EXERCISE DESCRIPTION:
Please find every line in the records below that contains the word "FloatExponent", and copy it.

INFORMATION:
◆ ◆ ◆ ◆
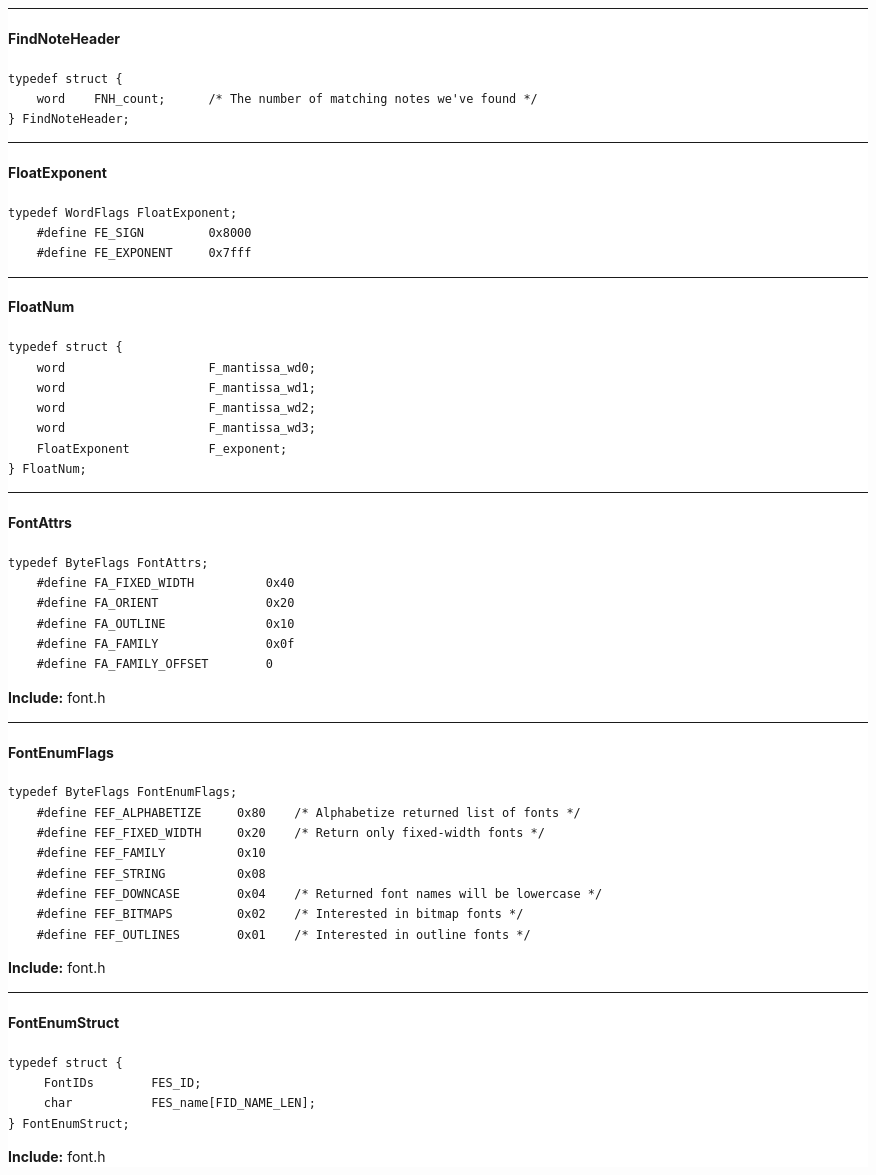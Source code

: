 ----------
#### FindNoteHeader
    typedef struct {
        word    FNH_count;      /* The number of matching notes we've found */
    } FindNoteHeader;

----------
#### FloatExponent
    typedef WordFlags FloatExponent;
        #define FE_SIGN         0x8000
        #define FE_EXPONENT     0x7fff

----------
#### FloatNum
    typedef struct {
        word                    F_mantissa_wd0;
        word                    F_mantissa_wd1;
        word                    F_mantissa_wd2;
        word                    F_mantissa_wd3;
        FloatExponent           F_exponent;
    } FloatNum;

----------
#### FontAttrs
    typedef ByteFlags FontAttrs;
        #define FA_FIXED_WIDTH          0x40
        #define FA_ORIENT               0x20
        #define FA_OUTLINE              0x10
        #define FA_FAMILY               0x0f
        #define FA_FAMILY_OFFSET        0
**Include:** font.h

----------
#### FontEnumFlags
    typedef ByteFlags FontEnumFlags;
        #define FEF_ALPHABETIZE     0x80    /* Alphabetize returned list of fonts */
        #define FEF_FIXED_WIDTH     0x20    /* Return only fixed-width fonts */
        #define FEF_FAMILY          0x10
        #define FEF_STRING          0x08
        #define FEF_DOWNCASE        0x04    /* Returned font names will be lowercase */
        #define FEF_BITMAPS         0x02    /* Interested in bitmap fonts */
        #define FEF_OUTLINES        0x01    /* Interested in outline fonts */
**Include:** font.h

----------
#### FontEnumStruct
    typedef struct {
         FontIDs        FES_ID;
         char           FES_name[FID_NAME_LEN];
    } FontEnumStruct;
**Include:** font.h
◆ ◆ ◆ ◆
SOLUTION TO THIS TASK:
#### FloatExponent
    typedef WordFlags FloatExponent;
        FloatExponent           F_exponent;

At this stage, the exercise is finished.